Central Nervous System Disorders: Fibromyalgia & Alcohol Abuse
Fibromyalgia is a long-term health condition that leads to chronic, widespread physical pain. Researchers have found that alcohol consumption can help reduce symptoms of the condition and bring significant pain relief. For this reason, people affected by fibromyalgia may be tempted to increase their alcohol intake in order to keep the disorder under control. However, anyone who chooses this route of self-medication can inadvertently develop a diagnosable case of alcohol abuse or alcoholism.
Fibromyalgia is a chronic disorder characterized by widespread pain in joints and muscle tissue. It typically causes widespread tissue tenderness. Other potential symptoms of the disorder include:
- Limb stiffness in the morning
- A decline in mental clarity
- Memory difficulties
- Unusual sensitivity to changes in local temperature
- Unusual sensitivity to light and/or sound, and
- For women, increased menstrual pain
In addition, significant numbers of people with the condition have at least one other condition that also causes chronic pain.
Some people consider fibromyalgia to be a form of arthritis. However, it does not actually meet the definition of an arthritic disease. It also doesn’t meet the criteria to be classified as an auto-immune disease, like chronic fatigue syndrome. Instead, the fibromyalgia is a neurosensory disorder that can be grouped with nerve system disorders that alter the normal function of nerves in at least part of the body.
Roughly five million people in the U.S. have fibromyalgia, and the vast majority of those affected (80% to 90%) are women. Middle age is the most common time of life for the onset of symptoms. No one knows exactly how fibromyalgia develops in the first place. However, over the years, researchers have linked the condition to a range of potential causes, including:
- The physical or emotional impact of surviving life-threatening trauma
- Genetic inheritance
- Repeated exposure to serious physical injuries, and
- Exposure to environmental toxins
One current theory is that fibromyalgia begins when chemical imbalances in your central nervous system (brain and spinal cord) excessively amplify your body’s normal pain response.
Alcohol and Fibromyalgia Pain
Alcohol is toxic to your body’s nerves. If you drink heavily for a long enough period of time, you can cause damage that leads to the onset of alcohol-related nerve system disorders. However, despite its long-term effects on your nervous system health, alcohol can actually ease pain in the short-term.

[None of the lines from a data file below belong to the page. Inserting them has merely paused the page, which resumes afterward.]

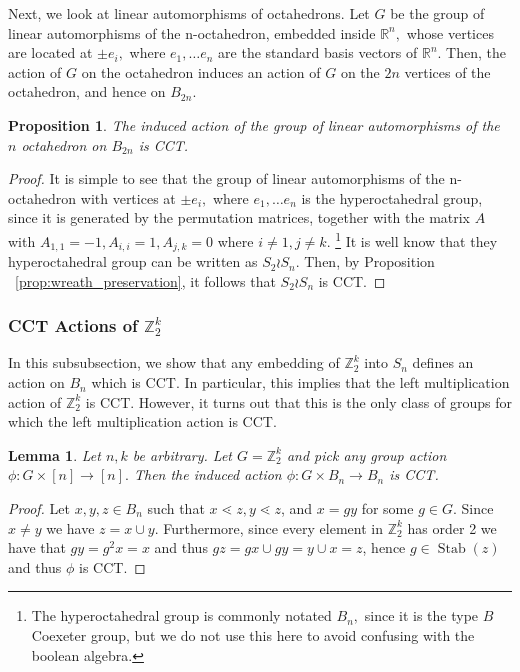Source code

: \documentclass[10 pt]{amsart}
\theoremstyle{plain}
\newtheorem{prop}[thm]{Proposition}
\newtheorem{lem}[thm]{Lemma}
\theoremstyle{definition}
\theoremstyle{remark}
\numberwithin{equation}{section}
\newcommand\sssec{\subsubsection}
\newcommand\BR{{\mathbb R}}
\newcommand\BBZ{{\mathbb Z}}
\newcommand\BZ{{\mathbb Z}}
\def\Stab{\operatorname{Stab}}
\begin{document}
Next, we look at linear automorphisms of octahedrons. Let $G$ be the group of linear automorphisms of the n-octahedron, embedded inside $\BR^n,$ whose vertices are located at $\pm e_i,$ where $e_1,\ldots e_n$ are the standard basis vectors of $\BR^n.$ Then, the action of $G$ on the octahedron induces an action of $G$ on the $2n$ vertices of the octahedron, and hence on $B_{2n}.$

\begin{prop}
The induced action of the group of linear automorphisms of the $n$ octahedron on $B_{2n}$ is CCT.
\end{prop}
\begin{proof}
It is simple to see that the group of linear automorphisms of the n-octahedron with vertices at $\pm e_i,$ where $e_1,\ldots e_n$ is the hyperoctahedral group, since it is generated by the permutation matrices, together with the matrix $A$ with $A_{1,1} = -1,A_{i,i} = 1,A_{j,k} = 0$ where $i \neq 1, j \neq k.$ \footnote{The hyperoctahedral group is commonly notated $B_n,$ since it is the type $B$ Coexeter group, but we do not use this here to avoid confusing with the boolean algebra.} It is well know that they hyperoctahedral group can be written as $S_2 \wr S_n.$ Then, by Proposition ~\ref{prop:wreath_preservation}, it follows that $S_2 \wr S_n$ is CCT.
\end{proof}

\sssec{CCT Actions of $\BZ_2^k$}

In this subsubsection, we show that any embedding of $\BBZ_2^k$ into $S_n$ defines an action on $B_n$ which is CCT. In particular, this implies that the left multiplication action of $\BBZ_2^k$ is CCT. However, it turns out that this is the only class of groups for which the left multiplication action is CCT.

\begin{lem}
\label{lem:order_2_CCT}
Let $n,k$ be arbitrary. Let $G = \BBZ_2^k$ and pick any group action $\phi:G\times [n] \rightarrow [n].$ Then the induced action $\phi:G \times B_n \rightarrow B_n$ is CCT.
\end{lem}

\begin{proof}
Let $x,y,z\in B_n$ such that $x \lessdot z, y \lessdot z$, and  $x = gy$ for some $g\in G$.  Since $x\ne y$ we have $z=x\cup y$.  Furthermore, since every element in $\BBZ_2^k$ has order 2 we have that $gy = g^2x = x$ and thus $gz = gx\cup gy = y\cup x = z$, hence $g\in\Stab(z)$ and thus $\phi$ is CCT.
\end{proof}
%
\end{document}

Researchers don’t know exactly why this is true, but studies indicate that the presence of alcohol may basically “turn down” the chemical signals responsible for triggering pain perception in your brain.
In a study published in 2013 in the journal Arthritis Research & Therapy, a team of American researchers looked at the connection between alcohol consumption, pain levels and overall quality of life in people affected by fibromyalgia. These researchers found that, compared to their counterparts who don’t drink, fibromyalgia suffers who drink in low or moderate amounts typically have less severe symptoms. In addition, they experience a general improvement in their ability to lead functional lives.
Dangers of Alcohol Abuse and Alcoholism
The authors of the study report one crucial finding: While low to moderate alcohol intake may improve the symptoms of fibromyalgia, the same benefits do not appear in people who drink heavily. It’s also essential to note that the study’s authors do not suggest that you start drinking to address fibromyalgia pain. In fact, it is unlikely that any doctor would suggest that you begin consuming alcohol to deal with a nerve system disorder or any other medical condition. That’s because anyone who self-medicates with alcohol runs a very real risk of consciously or unconsciously advancing from safe alcohol intake to excessive drinking. If drinking becomes excessive, a person can end up with a diagnosis of alcohol use disorder, a condition that includes both alcohol abuse and alcoholism.